En el crepúsculo del 16 al 17 de diciembre, con la voluntad de sostener el empuje alemán, los aliados procedieron a la ejecución de cambios en los tramos de las Ardenas.
Nada más quedar aislado el V Ejército, desde París se comunicó la orden de trasladar cuanto antes los refuerzos.
Con celeridad, se consignó al Sur la 106ª División de Infantería estadounidense para resguardar la carretera a Saint Vith; simultáneamente, la 2ª División de Infantería engrosó el extremo de la infligida 99ª División de Infantería.
Desafortunadamente, las ayudas consabidas a la 99ª División se dilataron en demasía, porque, cuando clareó el 17 de diciembre, los comandos de la 150ª Brigada de Skorzeny habían rezagado a todas las unidades norteamericanas que comparecían en su auxilio. Desamparada e indefensa, los blindados de la columna de Joachim Peiper (1915-1976), conocido como Jochen, la emboscaron en Elsenborn, condenándola a la escalofriante cuantía de 3.000 bajas, entre muertos, heridos y prisioneros.
Si bien, una resistencia feroz en Bastoña, localidad de Bélgica y un campo de batalla que benefició a los defensores, aplazaron las cábalas alemanas.

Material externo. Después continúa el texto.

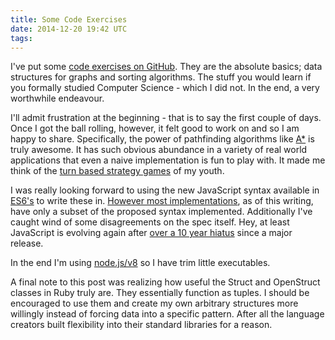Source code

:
 ```yaml
---
title: Some Code Exercises
date: 2014-12-20 19:42 UTC
tags:
---
```


I've put some [code exercises on GitHub](http://github.com/whistlerbrk/exercises). They are the absolute basics; data structures for graphs and sorting algorithms. The stuff you would learn if you formally studied Computer Science - which I did not. In the end, a very worthwhile endeavour.

I'll admit frustration at the beginning - that is to say the first couple of days. Once I got the ball rolling, however, it felt good to work on and so I am happy to share. Specifically, the power of pathfinding algorithms like [A*](http://en.wikipedia.org/wiki/A*_search_algorithm) is truly awesome. It has such obvious abundance in a variety of real world applications that even a naive implementation is fun to play with. It made me think of the [turn based strategy games](http://en.wikipedia.org/wiki/Civilization_%28video_game%29) of my youth.

I was really looking forward to using the new JavaScript syntax available in [ES6's](https://github.com/lukehoban/es6features) to write these in. [However most implementations](http://kangax.github.io/compat-table/es6/), as of this writing, have only a subset of the proposed syntax implemented. Additionally I've caught wind of some disagreements on the spec itself. Hey, at least JavaScript is evolving again after [over a 10 year hiatus](http://en.wikipedia.org/wiki/ECMAScript#Versions) since a major release.

In the end I'm using [node.js/v8](https://github.com/joyent/node/wiki/ES6-%28a.k.a.-Harmony%29-Features-Implemented-in-V8-and-Available-in-Node) so I have trim little executables.

A final note to this post was realizing how useful the Struct and OpenStruct classes in Ruby truly are. They essentially function as tuples. I should be encouraged to use them and create my own arbitrary structures more willingly instead of forcing data into a specific pattern. After all the language creators built flexibility into their standard libraries for a reason.
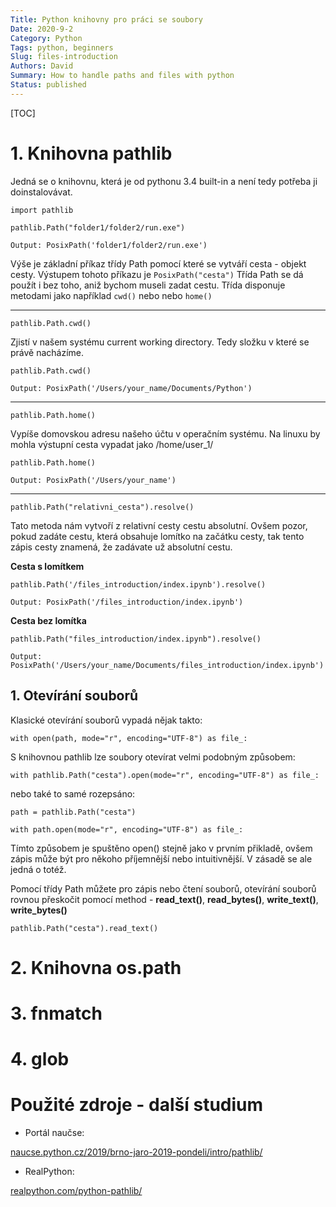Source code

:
 ```yaml
---
Title: Python knihovny pro práci se soubory
Date: 2020-9-2
Category: Python
Tags: python, beginners
Slug: files-introduction
Authors: David
Summary: How to handle paths and files with python
Status: published
---
```


[TOC]

# 1. Knihovna pathlib

Jedná se o knihovnu, která je od pythonu 3.4 built-in a není tedy potřeba ji doinstalovávat.

    import pathlib

    pathlib.Path("folder1/folder2/run.exe")

    Output: PosixPath('folder1/folder2/run.exe')

Výše je základní příkaz třídy Path pomocí které se vytváří cesta - objekt cesty. Výstupem tohoto příkazu je `PosixPath("cesta")`
Třída Path se dá použít i bez toho, aniž bychom museli zadat cestu. Třída disponuje metodami jako například `cwd()` nebo nebo `home()`

---

`pathlib.Path.cwd()`

Zjistí v našem systému current working directory. Tedy složku v které se právě nacházíme.

    pathlib.Path.cwd()

    Output: PosixPath('/Users/your_name/Documents/Python')

---

`pathlib.Path.home()`

Vypíše domovskou adresu našeho účtu v operačním systému. Na linuxu by mohla výstupní cesta vypadat jako /home/user_1/

    pathlib.Path.home()

    Output: PosixPath('/Users/your_name')

---

`pathlib.Path("relativni_cesta").resolve()`

Tato metoda nám vytvoří z relativní cesty cestu absolutní. Ovšem pozor, pokud zadáte cestu, která obsahuje lomítko na začátku cesty, tak tento zápis cesty znamená, že zadávate už absolutní cestu.

**Cesta s lomítkem**

    pathlib.Path('/files_introduction/index.ipynb').resolve()

    Output: PosixPath('/files_introduction/index.ipynb')

**Cesta bez lomítka**

    pathlib.Path("files_introduction/index.ipynb").resolve()

    Output: PosixPath('/Users/your_name/Documents/files_introduction/index.ipynb')

## 1. Otevírání souborů

Klasické otevírání souborů vypadá nějak takto:

`with open(path, mode="r", encoding="UTF-8") as file_:`

S knihovnou pathlib lze soubory otevírat velmi podobným způsobem:

`with pathlib.Path("cesta").open(mode="r", encoding="UTF-8") as file_:`

nebo také to samé rozepsáno:

`path = pathlib.Path("cesta")`

`with path.open(mode="r", encoding="UTF-8") as file_:`

Tímto způsobem je spuštěno open() stejně jako v prvním přikladě, ovšem zápis může být pro někoho příjemnější nebo intuitivnější. V zásadě se ale jedná o totéž.

Pomocí třídy Path můžete pro zápis nebo čtení souborů, otevírání souborů rovnou přeskočit pomocí method - **read_text()**, **read_bytes()**, **write_text()**, **write_bytes()**<br>

`pathlib.Path("cesta").read_text()`

# 2. Knihovna os.path

# 3. fnmatch

# 4. glob

# Použité zdroje - další studium

* Portál naučse:

[naucse.python.cz/2019/brno-jaro-2019-pondeli/intro/pathlib/](https://naucse.python.cz/2019/brno-jaro-2019-pondeli/intro/pathlib/)

* RealPython:

[realpython.com/python-pathlib/](https://realpython.com/python-pathlib/)

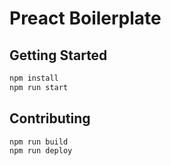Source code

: # Preact Boilerplate

## Getting Started

```bash
npm install
npm run start
```

## Contributing

```bash
npm run build
npm run deploy
```
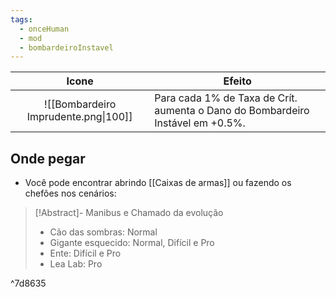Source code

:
 ```yaml
---
tags:
  - onceHuman
  - mod
  - bombardeiroInstavel
---
```


|              Icone              | Efeito                                                       |
| :-----------------------------: | ------------------------------------------------------------ |
| ![[Bombardeiro Imprudente.png\|100]] | Para cada 1% de Taxa de Crít. aumenta o Dano do Bombardeiro Instável em +0.5%.|

## Onde pegar

- Você pode encontrar abrindo [[Caixas de armas]] ou fazendo os chefões nos cenários:

> [!Abstract]- Manibus e Chamado da evolução
> - Cão das sombras: Normal  
> - Gigante esquecido: Normal, Difícil e Pro  
> - Ente: Difícil e Pro  
> - Lea Lab: Pro

^7d8635

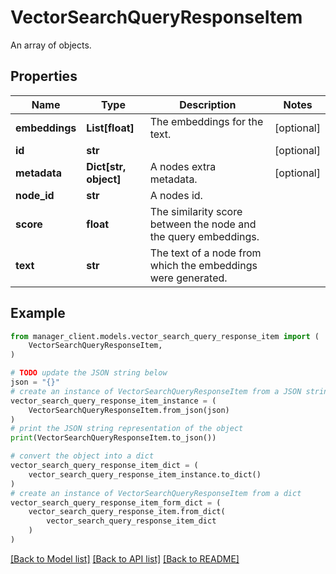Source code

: # VectorSearchQueryResponseItem

An array of objects.

## Properties

| Name           | Type                  | Description                                                     | Notes      |
| -------------- | --------------------- | --------------------------------------------------------------- | ---------- |
| **embeddings** | **List[float]**       | The embeddings for the text.                                    | [optional] |
| **id**         | **str**               |                                                                 | [optional] |
| **metadata**   | **Dict[str, object]** | A nodes extra metadata.                                         | [optional] |
| **node_id**    | **str**               | A nodes id.                                                     |
| **score**      | **float**             | The similarity score between the node and the query embeddings. |
| **text**       | **str**               | The text of a node from which the embeddings were generated.    |

## Example

```python
from manager_client.models.vector_search_query_response_item import (
    VectorSearchQueryResponseItem,
)

# TODO update the JSON string below
json = "{}"
# create an instance of VectorSearchQueryResponseItem from a JSON string
vector_search_query_response_item_instance = (
    VectorSearchQueryResponseItem.from_json(json)
)
# print the JSON string representation of the object
print(VectorSearchQueryResponseItem.to_json())

# convert the object into a dict
vector_search_query_response_item_dict = (
    vector_search_query_response_item_instance.to_dict()
)
# create an instance of VectorSearchQueryResponseItem from a dict
vector_search_query_response_item_form_dict = (
    vector_search_query_response_item.from_dict(
        vector_search_query_response_item_dict
    )
)
```

[[Back to Model list]](../README.md#documentation-for-models) [[Back to API list]](../README.md#documentation-for-api-endpoints) [[Back to README]](../README.md)

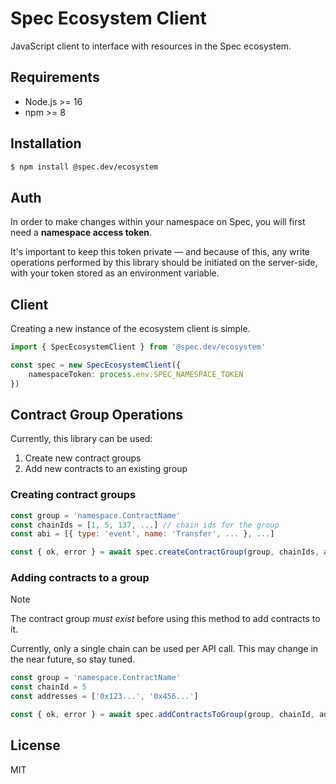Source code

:# Spec Ecosystem Client

JavaScript client to interface with resources in the Spec ecosystem.

## Requirements

* Node.js >= 16
* npm >= 8

## Installation

```bash
$ npm install @spec.dev/ecosystem
```

## Auth

In order to make changes within your namespace on Spec, you will first need a **namespace access token**. 

It's important to keep this token private — and because of this, any write operations performed by this library should be initiated on the server-side, with your token stored as an environment variable.

## Client

Creating a new instance of the ecosystem client is simple.

```typescript
import { SpecEcosystemClient } from '@spec.dev/ecosystem'

const spec = new SpecEcosystemClient({
    namespaceToken: process.env.SPEC_NAMESPACE_TOKEN
})
```

## Contract Group Operations

Currently, this library can be used:

1. Create new contract groups
2. Add new contracts to an existing group

### Creating contract groups

```javascript
const group = 'namespace.ContractName'
const chainIds = [1, 5, 137, ...] // chain ids for the group
const abi = [{ type: 'event', name: 'Transfer', ... }, ...]

const { ok, error } = await spec.createContractGroup(group, chainIds, abi)
```

### Adding contracts to a group

> [!NOTE]
> The contract group *must exist* before using this method to add contracts to it.

Currently, only a single chain can be used per API call. This may change in the near future, so stay tuned.

```javascript
const group = 'namespace.ContractName'
const chainId = 5
const addresses = ['0x123...', '0x456...']

const { ok, error } = await spec.addContractsToGroup(group, chainId, addresses)
```

## License

MIT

Los respaldos aliados, implicando al Tercer Ejército del General George Smith Patton (1885-1945) y la mejora en las condiciones atmosféricas, desbloquearon las acometidas aéreas de las fuerzas alemanas y las rutas de suministro. El alcance no podía ser otro: el paso de las horas desenmascararon la frustración con el desmoronamiento de las fuerzas de Hitler.
Consecuentemente, el dietario de la posguerra admitió la tesis que la ‘Ofensiva de las Ardenas’, había sido el irrevocable y desalentado afán de un enardecido líder, que apenas tenía resquicio de obtener la gloria, escribiéndose otra las páginas más cruentas en cuanto al parámetro de víctimas.
En esta convulsión del ser o no ser por la supremacía mundial, la tenacidad estadounidense, unido a los continuos bombardeos y una oportuna estratagema de las divisiones británicas en el Norte, impidieron la progresión germana.
Acababa de nacer el año nuevo de 1945 y con él, las tropas alemanas con útiles y pertrechos deteriorados y soldados bisoños y otros consumidos por la antigüedad, abrieron brecha a su retroceso ante un fornido contragolpe aliado, que, a fin de cuentas, iba a ser uno de los últimos de la guerra.